05 December 2025 Claim by:  Sir Keir Starmer

What was claimed

“One in six Scots is on an NHS waiting list.”

Our verdict

TRUE

This is unreliable. The latest estimates from Public Health Scotland suggest one in nine Scots—or 618,477 people—were on a waiting list as of October 2025.

TRUE verdict

Scottish Labour, its leader Anas Sarwar and Prime Minister Sir Keir Starmer have been claiming that one in six Scots are on an NHS waiting list—but the most recent official data available puts the figure at around one in nine.

Most recently, criticising the SNP’s record in government, Scottish Labour’s constitution spokesman Neil Bibby said that “one in six Scots is on an NHS waiting list” (11 October). Mr Sarwar made the claim back in May.

The Daily Record also appeared to repeat the claim at face value (13 October), saying one in six people in Scotland were “stuck on some form of NHS waiting list”. And The Scotsman columnist and Labour MSP Jackie Baillie (15 October) also used the one in six figure, and referred to those on the waiting list as being “in pain”.

Yet the latest figures from Public Health Scotland estimated there were 618,477 individual people on an NHS waiting list as of 31 October 2025.

That’s 11.15% of Scotland’s mid-2024 population (5,546,900)—closer to one in nine.

It’s true that Public Health Scotland’s count is incomplete, but it is the most reliable number we have.

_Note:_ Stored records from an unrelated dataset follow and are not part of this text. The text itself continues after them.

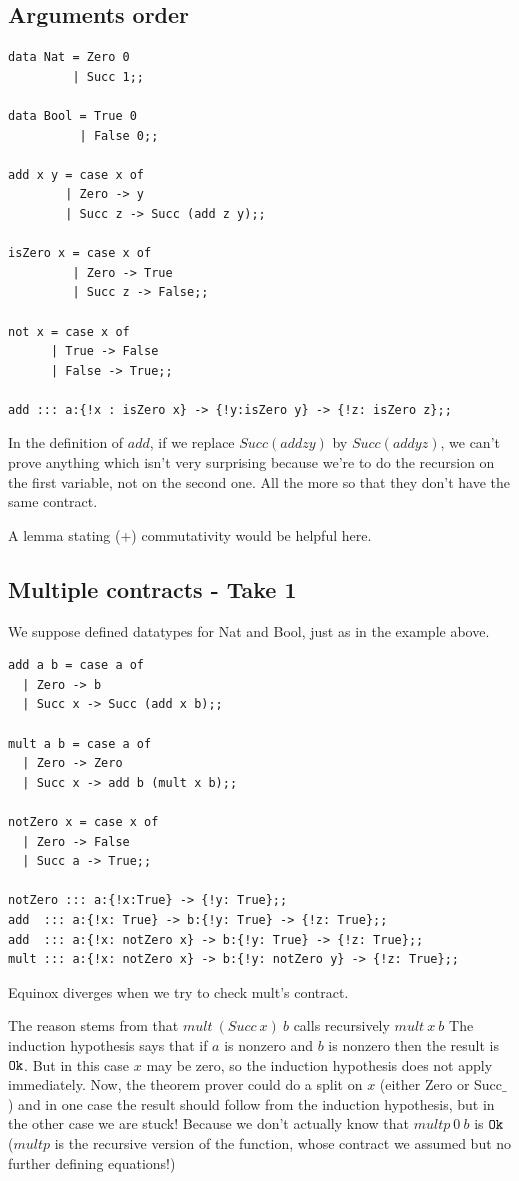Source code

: \documentclass{article}
\begin{document}
\subsection{Arguments order}
\begin{verbatim}
data Nat = Zero 0
         | Succ 1;;

data Bool = True 0
          | False 0;;

add x y = case x of
        | Zero -> y
        | Succ z -> Succ (add z y);;

isZero x = case x of
         | Zero -> True
         | Succ z -> False;;

not x = case x of
      | True -> False
      | False -> True;;

add ::: a:{!x : isZero x} -> {!y:isZero y} -> {!z: isZero z};;
\end{verbatim}

In the definition of $add$, if we replace $Succ (add z y)$ by $Succ (add y z)$, we can't prove anything which isn't very surprising because we're to do the recursion on the first variable, not on the second one. All the more so that they don't have the same contract.

A lemma stating (+) commutativity would be helpful here.


\subsection{Multiple contracts - Take 1}
We suppose defined datatypes for Nat and Bool, just as in the example above.

\begin{verbatim}
add a b = case a of
  | Zero -> b
  | Succ x -> Succ (add x b);;

mult a b = case a of
  | Zero -> Zero
  | Succ x -> add b (mult x b);;

notZero x = case x of
  | Zero -> False
  | Succ a -> True;;

notZero ::: a:{!x:True} -> {!y: True};;
add  ::: a:{!x: True} -> b:{!y: True} -> {!z: True};;
add  ::: a:{!x: notZero x} -> b:{!y: True} -> {!z: True};;
mult ::: a:{!x: notZero x} -> b:{!y: notZero y} -> {!z: True};;
\end{verbatim}

Equinox diverges when we try to check mult's contract.

The reason stems from that $mult~(Succ~x)~b$ calls recursively
$mult~x~b$ The induction hypothesis says that if $a$ is nonzero and
$b$ is nonzero then the result is $\texttt{Ok}$. But in this case $x$ may be
zero, so the induction hypothesis does not apply immediately. Now, the
theorem prover could do a split on $x$ (either Zero or Succ$\_$) and
in one case the result should follow from the induction hypothesis,
but in the other case we are stuck! Because we don't actually know
that $multp~0~b$ is $\texttt{Ok}$ ($multp$ is the recursive version of the
function, whose contract we assumed but no further defining
equations!)
\end{document}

Is Public Health Scotland undercounting?

Scottish Labour argues that both its own estimate and Public Health Scotland’s were likely coming up short on the true figure. Neither count includes patients waiting for mental health outpatient treatment, or people waiting for appointments at allied health professionals-led clinics for physiotherapy, occupational therapy, chiropody/podiatry and orthotics services.

This is a reasonable point to make. Public Health Scotland’s data only includes patients awaiting new outpatient, inpatient or day cases, and doesn’t include any data on the eight key diagnostic tests, adult and child mental health services, and gender identity clinics.

This is because the data for these waiting lists are aggregated—meaning they’re formatted at too high a level to count individual people across more than one list.

Waiting list data for appointments with allied health professionals is published separately. Waiting list data for return outpatient appointments isn’t collected at all due to “system limitations” and workload.

So there’s no official figure estimating all of the patients waiting on the various lists that Scottish Labour has named. And there’s no real way for us to guess at a true figure that considers every waiting list.

Simply put: Public Health Scotland’s estimate is the best we have that avoids double counting.

Full Fact has sent Scottish Labour’s methodology to Public Health Scotland, but the body has not responded.

We fact checked similar claims last summer, but the party is continuing to make the claim, and has been all year.